• **Task material**:

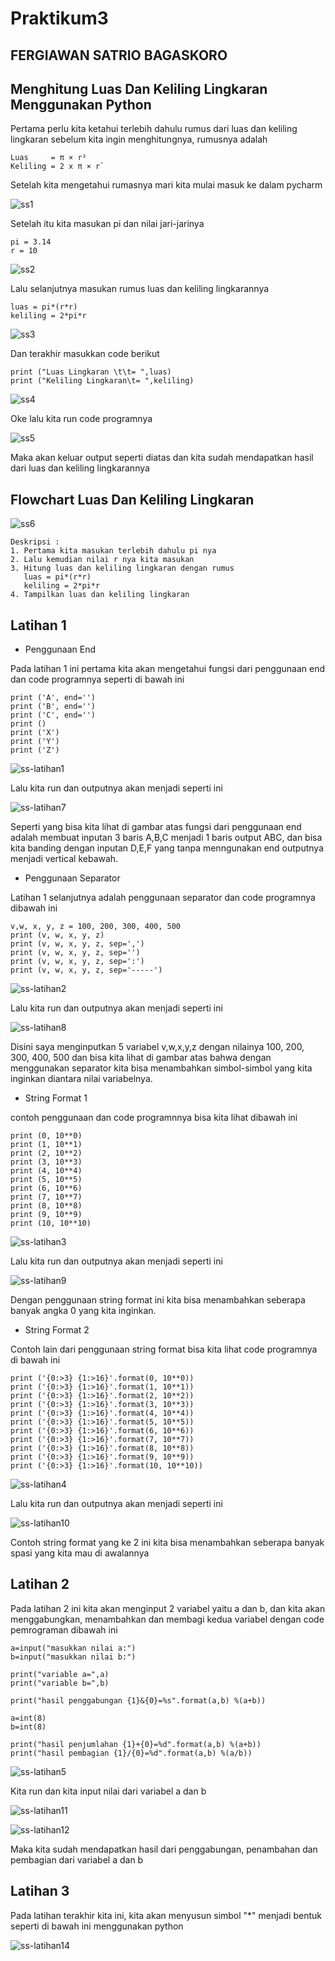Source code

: # Praktikum3
## FERGIAWAN SATRIO BAGASKORO
## Menghitung Luas Dan Keliling Lingkaran Menggunakan Python
Pertama perlu kita ketahui terlebih dahulu rumus dari luas dan keliling lingkaran sebelum kita ingin menghitungnya, rumusnya adalah

```
Luas     = π × r²
Keliling = 2 x π × r`
```

Setelah kita mengetahui rumasnya mari kita mulai masuk ke dalam pycharm

![ss1](https://user-images.githubusercontent.com/115530180/198537380-9b5f093e-87f4-4763-85b9-9f77ca7041a4.png)


Setelah itu kita masukan pi dan nilai jari-jarinya

``` 
pi = 3.14
r = 10
```

![ss2](https://user-images.githubusercontent.com/115530180/198751324-291f1d4f-f651-4272-b5d2-403f84d8a2ec.png)


Lalu selanjutnya masukan rumus luas dan keliling lingkarannya

```
luas = pi*(r*r)
keliling = 2*pi*r
```

![ss3](https://user-images.githubusercontent.com/115530180/198751346-0bde2f0e-ccbd-4fda-a12f-4b30b7cd1a93.png)


Dan terakhir masukkan code berikut

```
print ("Luas Lingkaran \t\t= ",luas)
print ("Keliling Lingkaran\t= ",keliling)
```

![ss4](https://user-images.githubusercontent.com/115530180/198751378-c3ee3c2d-c11b-4d33-87de-56c0ba2becf3.png)


Oke lalu kita run code programnya

![ss5](https://user-images.githubusercontent.com/115530180/198751911-d1201a1f-d009-49b5-ac70-11a0f6b61da0.png)

Maka akan keluar output seperti diatas dan kita sudah mendapatkan hasil dari luas dan keliling lingkarannya

## Flowchart Luas Dan Keliling Lingkaran

![ss6](https://user-images.githubusercontent.com/115530180/198752704-01cf9b2b-9347-4e70-a2fb-bf20db6ffb79.jpg)


```
Deskripsi :
1. Pertama kita masukan terlebih dahulu pi nya
2. Lalu kemudian nilai r nya kita masukan
3. Hitung luas dan keliling lingkaran dengan rumus 
   luas = pi*(r*r)
   keliling = 2*pi*r
4. Tampilkan luas dan keliling lingkaran
```
## Latihan 1
* Penggunaan End

Pada latihan 1 ini pertama kita akan mengetahui fungsi dari penggunaan end dan code programnya seperti di bawah ini
```
print ('A', end='')
print ('B', end='')
print ('C', end='')
print ()
print ('X')
print ('Y')
print ('Z')
```

![ss-latihan1](https://user-images.githubusercontent.com/115530180/198863530-1b6d6117-3139-4301-9260-0a28e475f7f6.png)

Lalu kita run dan outputnya akan menjadi seperti ini

![ss-latihan7](https://user-images.githubusercontent.com/115530180/198863543-736b5619-503f-4629-be66-37e4be313d87.png)

Seperti yang bisa kita lihat di gambar atas fungsi dari penggunaan end adalah membuat inputan 3 baris A,B,C menjadi 1 baris output ABC,
dan bisa kita banding dengan inputan D,E,F yang tanpa menngunakan end outputnya menjadi vertical kebawah.

* Penggunaan Separator

Latihan 1 selanjutnya adalah penggunaan separator dan code programnya dibawah ini
```
v,w, x, y, z = 100, 200, 300, 400, 500
print (v, w, x, y, z)
print (v, w, x, y, z, sep=',')
print (v, w, x, y, z, sep='')
print (v, w, x, y, z, sep=':')
print (v, w, x, y, z, sep='-----')
```

![ss-latihan2](https://user-images.githubusercontent.com/115530180/198863721-b017cdec-49d9-441c-bbf7-c998a9ad6ff8.png)

Lalu kita run dan outputnya akan menjadi seperti ini

![ss-latihan8](https://user-images.githubusercontent.com/115530180/198863731-c282d8eb-6320-4bf2-966c-4af8a2cf5f89.png)

Disini saya menginputkan 5 variabel v,w,x,y,z dengan nilainya 100, 200, 300, 400, 500 dan bisa kita lihat di gambar atas bahwa
dengan menggunakan separator kita bisa menambahkan simbol-simbol yang kita inginkan diantara nilai variabelnya.

* String Format 1

contoh penggunaan dan code programnnya bisa kita lihat dibawah ini
```
print (0, 10**0)
print (1, 10**1)
print (2, 10**2)
print (3, 10**3)
print (4, 10**4)
print (5, 10**5)
print (6, 10**6)
print (7, 10**7)
print (8, 10**8)
print (9, 10**9)
print (10, 10**10)
```

![ss-latihan3](https://user-images.githubusercontent.com/115530180/198863885-e29c3ad6-f2ff-46ac-b1f2-6ca6219b0942.png)

Lalu kita run dan outputnya akan menjadi seperti ini

![ss-latihan9](https://user-images.githubusercontent.com/115530180/198863897-00ffd17b-9449-4fbf-ab9a-0d93fb09ddb7.png)

Dengan penggunaan string format ini kita bisa menambahkan seberapa banyak angka 0 yang kita inginkan.

* String Format 2

Contoh lain dari penggunaan string format bisa kita lihat code programnya di bawah ini
```
print ('{0:>3} {1:>16}'.format(0, 10**0))
print ('{0:>3} {1:>16}'.format(1, 10**1))
print ('{0:>3} {1:>16}'.format(2, 10**2))
print ('{0:>3} {1:>16}'.format(3, 10**3))
print ('{0:>3} {1:>16}'.format(4, 10**4))
print ('{0:>3} {1:>16}'.format(5, 10**5))
print ('{0:>3} {1:>16}'.format(6, 10**6))
print ('{0:>3} {1:>16}'.format(7, 10**7))
print ('{0:>3} {1:>16}'.format(8, 10**8))
print ('{0:>3} {1:>16}'.format(9, 10**9))
print ('{0:>3} {1:>16}'.format(10, 10**10))
```

![ss-latihan4](https://user-images.githubusercontent.com/115530180/198864188-747ccc77-24e4-440f-854e-447fbb183588.png)

Lalu kita run dan outputnya akan menjadi seperti ini

![ss-latihan10](https://user-images.githubusercontent.com/115530180/198864198-d8904526-1420-4ac3-8fe6-46e042bcde18.png)

Contoh string format yang ke 2 ini kita bisa menambahkan seberapa banyak spasi yang kita mau di awalannya
## Latihan 2
Pada latihan 2 ini kita akan menginput 2 variabel yaitu a dan b, dan kita akan menggabungkan, menambahkan dan membagi kedua variabel
dengan code pemrograman dibawah ini
```
a=input("masukkan nilai a:")
b=input("masukkan nilai b:")

print("variable a=",a)
print("variable b=",b)

print("hasil penggabungan {1}&{0}=%s".format(a,b) %(a+b))

a=int(8)
b=int(8)

print("hasil penjumlahan {1}+{0}=%d".format(a,b) %(a+b))
print("hasil pembagian {1}/{0}=%d".format(a,b) %(a/b))
```

![ss-latihan5](https://user-images.githubusercontent.com/115530180/198864903-44d75341-0d96-4475-8fab-f07efd1c8925.png)

Kita run dan kita input nilai dari variabel a dan b

![ss-latihan11](https://user-images.githubusercontent.com/115530180/198864914-b2ff99e4-95af-40ce-bd8f-e385150abf78.png)

![ss-latihan12](https://user-images.githubusercontent.com/115530180/198864929-549db864-9639-4be5-8926-97e0e4dff877.png)

Maka kita sudah mendapatkan hasil dari penggabungan, penambahan dan pembagian dari variabel a dan b

## Latihan 3
Pada latihan terakhir kita ini, kita akan menyusun simbol "*" menjadi bentuk seperti di bawah ini menggunakan python

![ss-latihan14](https://user-images.githubusercontent.com/115530180/198865932-ea9cff5f-4afe-4337-96df-d04d27e12c15.png)





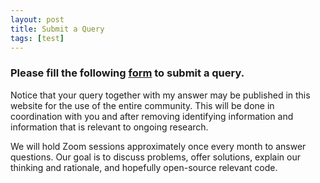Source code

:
 ```yaml
---
layout: post
title: Submit a Query
tags: [test]
---
```


### Please fill the following [form](https://forms.gle/iCBe6rToC1cRhvf99) to submit a query.


Notice that your query together with my answer may be published in this website for the use of the entire community. This will be done in coordination with you and after removing identifying information and information that is relevant to ongoing research.


We will hold Zoom sessions approximately once every month to answer questions. Our goal is to discuss problems, offer solutions, explain our thinking and rationale, and hopefully open-source relevant code.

• **Exercise**:
Wherever the word "inputan" appears in a line of the data, copy that line.

• **Solution to this exercise**:
Seperti yang bisa kita lihat di gambar atas fungsi dari penggunaan end adalah membuat inputan 3 baris A,B,C menjadi 1 baris output ABC,
dan bisa kita banding dengan inputan D,E,F yang tanpa menngunakan end outputnya menjadi vertical kebawah.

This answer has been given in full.